2. There were signs of a consensus which in some respects may already exist and in other respects might be developed.
a) Provinces were clearly prepared to give the issue much higher priority in constitutional discussion than had previously been the case.
[Page 2]
b) Most provinces, whether keen on upper-chamber reform or not, were employing a similar frame of reference for analysis, namely, the interrelationship between upper chamber reform and the question of centralization and decentralization.
c) Most provinces appeared to agree on the broad reasons for considering reform, namely, to enhance regional representation at the centre and to ensure that provincial views are reflected in national policy-making. Some provinces saw a reformed upper house as an institution which could express the country’s duality as well.
3. Less clearly, there appeared to be some agreement on certain issues relating to a reformed upper chamber’s functions, composition and powers. Those conclusions must, however, be understood as tentative.
a) Functions. Perhaps the three most frequently mentioned functions were those developed by Ontario, namely, the ratification of specified federal initiatives, the approval of appointments to critical federal agencies, and the provision of advice to the federal government on federal matters having an impact on provinces.
b) Composition. Most provinces seemed to be thinking either of provincial government appointments, or a mix of provincial and federal appointments, probably with each government’s representatives voting en bloc on certain matters. Some favoured regions as the basis for determining representation by province. Some favoured equal representation for each unit, some favoured weighted representation.
c) Powers. Most provinces appeared to accept the idea that the powers of an upper house would have to be carefully limited, and that they could not be allowed to interfere with the central legislative functions of the House of Commons. Many talked of a suspensive veto, and some specified the areas over which greater control would be exercised and the areas over which limited or no control would be exercised.
[Page 3]
Implications for the Federal Government
The federal government, effectively, has no position on the Senate.

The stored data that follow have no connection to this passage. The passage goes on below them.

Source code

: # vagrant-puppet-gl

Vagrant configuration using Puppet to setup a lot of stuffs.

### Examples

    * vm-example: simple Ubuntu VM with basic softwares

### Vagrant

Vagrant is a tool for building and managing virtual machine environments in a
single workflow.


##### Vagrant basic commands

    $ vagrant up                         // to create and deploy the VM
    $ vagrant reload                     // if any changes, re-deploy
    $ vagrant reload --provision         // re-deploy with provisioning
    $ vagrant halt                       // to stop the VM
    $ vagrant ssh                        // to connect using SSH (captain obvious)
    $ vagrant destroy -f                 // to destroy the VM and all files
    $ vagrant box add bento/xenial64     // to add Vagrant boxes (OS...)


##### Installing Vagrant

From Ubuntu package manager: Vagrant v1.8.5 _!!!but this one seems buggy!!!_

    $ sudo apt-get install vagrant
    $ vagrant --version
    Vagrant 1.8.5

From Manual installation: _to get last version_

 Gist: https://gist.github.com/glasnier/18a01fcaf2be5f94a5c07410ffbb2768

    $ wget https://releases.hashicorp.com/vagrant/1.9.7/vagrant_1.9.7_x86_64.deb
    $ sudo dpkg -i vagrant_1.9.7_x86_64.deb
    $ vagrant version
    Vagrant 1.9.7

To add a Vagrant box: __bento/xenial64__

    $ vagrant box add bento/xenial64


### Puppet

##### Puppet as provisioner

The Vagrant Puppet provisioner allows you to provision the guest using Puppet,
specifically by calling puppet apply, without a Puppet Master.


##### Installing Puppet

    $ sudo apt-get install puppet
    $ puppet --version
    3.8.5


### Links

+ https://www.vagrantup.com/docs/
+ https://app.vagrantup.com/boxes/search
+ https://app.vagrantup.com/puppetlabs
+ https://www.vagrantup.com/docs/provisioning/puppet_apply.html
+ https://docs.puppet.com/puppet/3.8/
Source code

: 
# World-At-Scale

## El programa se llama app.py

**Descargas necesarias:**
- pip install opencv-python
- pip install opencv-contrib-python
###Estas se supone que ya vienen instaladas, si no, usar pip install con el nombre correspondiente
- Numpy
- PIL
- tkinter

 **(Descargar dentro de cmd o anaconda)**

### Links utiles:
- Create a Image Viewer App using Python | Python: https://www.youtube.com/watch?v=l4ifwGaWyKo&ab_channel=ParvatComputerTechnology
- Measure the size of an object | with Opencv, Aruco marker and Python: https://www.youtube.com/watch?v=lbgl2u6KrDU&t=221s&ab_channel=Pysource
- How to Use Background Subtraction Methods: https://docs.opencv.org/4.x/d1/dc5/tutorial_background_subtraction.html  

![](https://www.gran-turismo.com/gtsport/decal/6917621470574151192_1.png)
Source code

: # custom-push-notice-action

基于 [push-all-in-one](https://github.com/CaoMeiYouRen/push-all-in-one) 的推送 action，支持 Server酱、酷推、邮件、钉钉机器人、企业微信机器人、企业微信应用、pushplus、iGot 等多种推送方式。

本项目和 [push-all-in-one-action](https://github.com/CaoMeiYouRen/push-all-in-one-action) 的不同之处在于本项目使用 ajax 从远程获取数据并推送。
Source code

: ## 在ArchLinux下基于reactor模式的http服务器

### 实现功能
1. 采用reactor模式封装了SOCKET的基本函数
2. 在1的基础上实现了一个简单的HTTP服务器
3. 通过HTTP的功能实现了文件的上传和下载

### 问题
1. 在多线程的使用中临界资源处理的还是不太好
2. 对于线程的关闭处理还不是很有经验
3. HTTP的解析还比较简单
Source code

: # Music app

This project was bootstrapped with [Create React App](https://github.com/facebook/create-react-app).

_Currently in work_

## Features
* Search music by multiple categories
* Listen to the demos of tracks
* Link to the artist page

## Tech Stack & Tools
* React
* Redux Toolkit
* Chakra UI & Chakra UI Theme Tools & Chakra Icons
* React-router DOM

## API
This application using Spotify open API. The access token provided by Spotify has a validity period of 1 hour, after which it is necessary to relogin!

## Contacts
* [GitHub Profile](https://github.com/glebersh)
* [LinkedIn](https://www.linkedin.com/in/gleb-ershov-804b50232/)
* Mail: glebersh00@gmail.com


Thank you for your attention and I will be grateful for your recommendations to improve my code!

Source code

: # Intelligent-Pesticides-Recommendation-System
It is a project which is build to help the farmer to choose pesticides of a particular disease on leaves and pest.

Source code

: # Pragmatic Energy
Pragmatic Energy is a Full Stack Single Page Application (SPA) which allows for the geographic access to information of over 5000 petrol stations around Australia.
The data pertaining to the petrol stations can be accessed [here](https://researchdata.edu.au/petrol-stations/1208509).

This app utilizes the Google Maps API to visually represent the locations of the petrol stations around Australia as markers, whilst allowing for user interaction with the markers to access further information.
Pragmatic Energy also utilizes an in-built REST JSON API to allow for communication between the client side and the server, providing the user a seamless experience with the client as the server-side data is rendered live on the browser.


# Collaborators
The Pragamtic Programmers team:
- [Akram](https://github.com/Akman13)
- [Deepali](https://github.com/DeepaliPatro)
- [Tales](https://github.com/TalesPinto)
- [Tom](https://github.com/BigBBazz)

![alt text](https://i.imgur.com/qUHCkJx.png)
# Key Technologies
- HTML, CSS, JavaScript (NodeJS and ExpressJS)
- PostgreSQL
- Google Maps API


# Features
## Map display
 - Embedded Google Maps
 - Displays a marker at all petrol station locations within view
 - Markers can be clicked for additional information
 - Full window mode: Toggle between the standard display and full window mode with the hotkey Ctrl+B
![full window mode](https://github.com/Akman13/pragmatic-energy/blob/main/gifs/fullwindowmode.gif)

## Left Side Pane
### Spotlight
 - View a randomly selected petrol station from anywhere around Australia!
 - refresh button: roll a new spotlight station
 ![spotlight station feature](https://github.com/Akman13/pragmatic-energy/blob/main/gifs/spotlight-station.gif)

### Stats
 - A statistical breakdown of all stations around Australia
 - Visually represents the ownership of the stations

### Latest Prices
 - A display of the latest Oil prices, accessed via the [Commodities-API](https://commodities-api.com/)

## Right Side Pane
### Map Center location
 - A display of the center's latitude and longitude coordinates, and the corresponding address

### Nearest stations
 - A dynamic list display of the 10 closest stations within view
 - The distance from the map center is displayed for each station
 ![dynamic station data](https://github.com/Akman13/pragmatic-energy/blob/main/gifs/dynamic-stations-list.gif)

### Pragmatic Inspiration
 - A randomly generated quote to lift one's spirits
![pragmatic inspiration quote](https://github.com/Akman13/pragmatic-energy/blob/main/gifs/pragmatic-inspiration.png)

As such, it is now in a distinct minority.
If one accepts that the development recorded above is promising and potentially beneficial, there is an urgent need to establish a general federal position on the question of upper chamber reform which could then serve as the basis for our negotiations with the provinces.

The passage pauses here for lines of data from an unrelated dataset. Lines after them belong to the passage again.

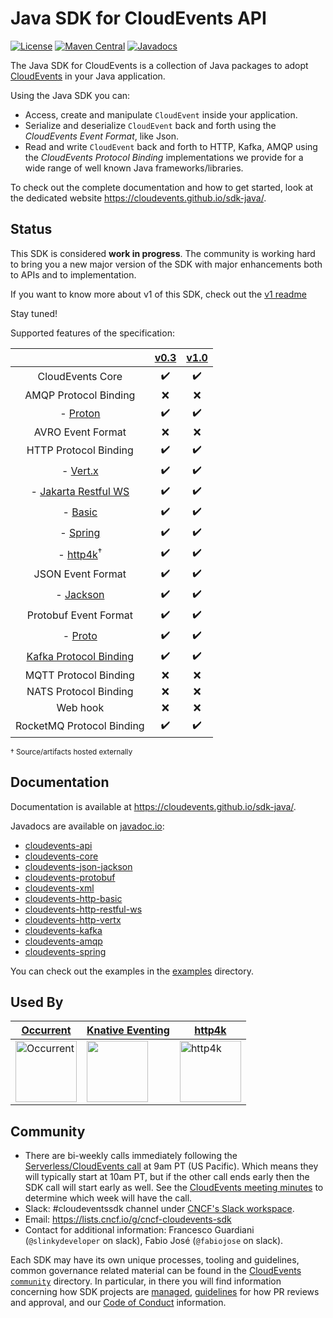 # Java SDK for CloudEvents API

[![License](https://img.shields.io/:license-Apache2-blue.svg)](http://www.apache.org/licenses/LICENSE-2.0)
[![Maven Central](https://maven-badges.herokuapp.com/maven-central/io.cloudevents/cloudevents-parent/badge.svg)](https://maven-badges.herokuapp.com/maven-central/io.cloudevents/cloudevents-parent)
[![Javadocs](http://www.javadoc.io/badge/io.cloudevents/cloudevents-core.svg?color=green)](http://www.javadoc.io/doc/io.cloudevents/cloudevents-core)

The Java SDK for CloudEvents is a collection of Java packages to adopt
[CloudEvents](https://github.com/cloudevents/spec) in your Java application.

Using the Java SDK you can:

-   Access, create and manipulate `CloudEvent` inside your application.
-   Serialize and deserialize `CloudEvent` back and forth using the _CloudEvents
    Event Format_, like Json.
-   Read and write `CloudEvent` back and forth to HTTP, Kafka, AMQP using the
    _CloudEvents Protocol Binding_ implementations we provide for a wide range
    of well known Java frameworks/libraries.

To check out the complete documentation and how to get started, look at the dedicated website
https://cloudevents.github.io/sdk-java/.

## Status

This SDK is considered **work in progress**. The community is working hard to
bring you a new major version of the SDK with major enhancements both to APIs
and to implementation.

If you want to know more about v1 of this SDK, check out the
[v1 readme](https://github.com/cloudevents/sdk-java/tree/1.x)

Stay tuned!

Supported features of the specification:

|                                         | [v0.3](https://github.com/cloudevents/spec/tree/v0.3) | [v1.0](https://github.com/cloudevents/spec/tree/v1.0) |
| :-------------------------------------: | :---------------------------------------------------: | :---------------------------------------------------: |
|            CloudEvents Core             |                  :heavy_check_mark:                   |                  :heavy_check_mark:                   |
|          AMQP Protocol Binding          |                          :x:                          |                          :x:                          |
|            - [Proton](amqp)             |                  :heavy_check_mark:                   |                  :heavy_check_mark:                   |
|            AVRO Event Format            |                          :x:                          |                          :x:                          |
|          HTTP Protocol Binding          |                  :heavy_check_mark:                   |                  :heavy_check_mark:                   |
|         - [Vert.x](http/vertx)          |                  :heavy_check_mark:                   |                  :heavy_check_mark:                   |
| - [Jakarta Restful WS](http/restful-ws) |                  :heavy_check_mark:                   |                  :heavy_check_mark:                   |
|          - [Basic](http/basic)          |                  :heavy_check_mark:                   |                  :heavy_check_mark:                   |
|           - [Spring](spring)            |                  :heavy_check_mark:                   |                  :heavy_check_mark:                   |
|           - [http4k][http4k]<sup>†</sup>|                  :heavy_check_mark:                   |                  :heavy_check_mark:                   |
|            JSON Event Format            |                  :heavy_check_mark:                   |                  :heavy_check_mark:                   |
|    - [Jackson](formats/json-jackson)    |                  :heavy_check_mark:                   |                  :heavy_check_mark:                   |
|            Protobuf Event Format        |                  :heavy_check_mark:                   |                  :heavy_check_mark:                   |
|            - [Proto](formats/protobuf)  |                  :heavy_check_mark:                   |                  :heavy_check_mark:                   |
|     [Kafka Protocol Binding](kafka)     |                  :heavy_check_mark:                   |                  :heavy_check_mark:                   |
|          MQTT Protocol Binding          |                          :x:                          |                          :x:                          |
|          NATS Protocol Binding          |                          :x:                          |                          :x:                          |
|                Web hook                 |                          :x:                          |                          :x:                          |
|        RocketMQ Protocol Binding        |                  :heavy_check_mark:                   |                  :heavy_check_mark:                   |

<sub>† Source/artifacts hosted externally</sub>

## Documentation

Documentation is available at https://cloudevents.github.io/sdk-java/.

Javadocs are available on [javadoc.io](https://www.javadoc.io):

-   [cloudevents-api](https://www.javadoc.io/doc/io.cloudevents/cloudevents-api)
-   [cloudevents-core](https://www.javadoc.io/doc/io.cloudevents/cloudevents-core)
-   [cloudevents-json-jackson](https://www.javadoc.io/doc/io.cloudevents/cloudevents-json-jackson)
-   [cloudevents-protobuf](https://www.javadoc.io/doc/io.cloudevents/cloudevents-protobuf)
-   [cloudevents-xml](https://www.javadoc.io/doc/io.cloudevents/cloudevents-xml)
-   [cloudevents-http-basic](https://www.javadoc.io/doc/io.cloudevents/cloudevents-http-basic)
-   [cloudevents-http-restful-ws](https://www.javadoc.io/doc/io.cloudevents/cloudevents-http-restful-ws)
-   [cloudevents-http-vertx](https://www.javadoc.io/doc/io.cloudevents/cloudevents-http-vertx)
-   [cloudevents-kafka](https://www.javadoc.io/doc/io.cloudevents/cloudevents-kafka)
-   [cloudevents-amqp](https://www.javadoc.io/doc/io.cloudevents/cloudevents-amqp)
-   [cloudevents-spring](https://www.javadoc.io/doc/io.cloudevents/cloudevents-spring)

You can check out the examples in the [examples](examples) directory.

## Used By

| [Occurrent](https://occurrent.org) | [Knative Eventing](https://github.com/knative-sandbox/eventing-kafka-broker )| [http4k][http4k] |
| ---------------------------------- | ---------------------------------------------------------------------------- | ---------------|
| <a href="https://occurrent.org"><img src="https://raw.githubusercontent.com/johanhaleby/occurrent/master/occurrent-logo-196x196.png" width="98" height="98" alt="Occurrent" title="Occurrent - Event Sourcing Utilities for the JVM"></img></a> | <a href="https://github.com/knative-sandbox/eventing-kafka-broker"><img src="https://cloudevents.io/img/logos/integrations/knative.png" height="98"></img></a> | <a href="https://www.http4k.org/guide/modules/cloud_events/"><img src="https://http4k.org/img/favicon-310.png" height="98" alt="http4k" title="http4k"></img></a> | |

## Community

-   There are bi-weekly calls immediately following the
    [Serverless/CloudEvents call](https://github.com/cloudevents/spec#meeting-time)
    at 9am PT (US Pacific). Which means they will typically start at 10am PT,
    but if the other call ends early then the SDK call will start early as well.
    See the
    [CloudEvents meeting minutes](https://docs.google.com/document/d/1OVF68rpuPK5shIHILK9JOqlZBbfe91RNzQ7u_P7YCDE/edit#)
    to determine which week will have the call.
-   Slack: #cloudeventssdk channel under
    [CNCF's Slack workspace](https://slack.cncf.io/).
-   Email: https://lists.cncf.io/g/cncf-cloudevents-sdk
-   Contact for additional information: Francesco Guardiani (`@slinkydeveloper`
    on slack), Fabio José (`@fabiojose` on slack).

Each SDK may have its own unique processes, tooling and guidelines, common
governance related material can be found in the
[CloudEvents `community`](https://github.com/cloudevents/spec/tree/main/docs)
directory. In particular, in there you will find information concerning how SDK
projects are
[managed](https://github.com/cloudevents/spec/blob/main/docs/SDK-GOVERNANCE.md),
[guidelines](https://github.com/cloudevents/spec/blob/main/docs/SDK-maintainer-guidelines.md)
for how PR reviews and approval, and our
[Code of Conduct](https://github.com/cloudevents/spec/blob/main/docs/GOVERNANCE.md#additional-information)
information.

[http4k]: https://www.http4k.org/guide/reference/cloud_events/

Thus, in order for us to take maximum advantage of the opening which’ currently exists, it would be most helpful to have guidance in the following points:
1. Would the federal government be prepared to accept an upper chamber composed of government-appointed delegates?
2. Would the federal government be prepared to accept a mix of federal and provincial-government delegates, the ratio to be established subsequently?
3. Would the federal government be prepared to accept the principle that an upper house might impose extra hurdles, but not complete blockage on specified House of Commons legislation having particularly to do with direct provincial-government concerns? (Such hurdles might be in the form of a suspensive veto or a Commons override of a 2/3 vote, and might be one alternative to transferring power to provincial governments in particular cases.)
4. Would the federal government be prepared to accept the principle of an upper-chamber veto on certain specified federal executive action (e.g., appointments to the Supreme Court)?
5. Would the federal government be prepared to extend the role of an upper chamber in French-English relations beyond specifically linguistic matters to include certain specified cultural matters?
[Page 4]
As you know this note has been prepared in the light of the federal delegation’s discussion with you this afternoon. At Michael Kirby’s request, I am arranging to have a copy delivered to the Prime, Minister this evening with the hope that he will have had an opportunity to read it, prior to your telephone conversation with him (to take place, probably, tomorrow morning at about 9:00 a.m.)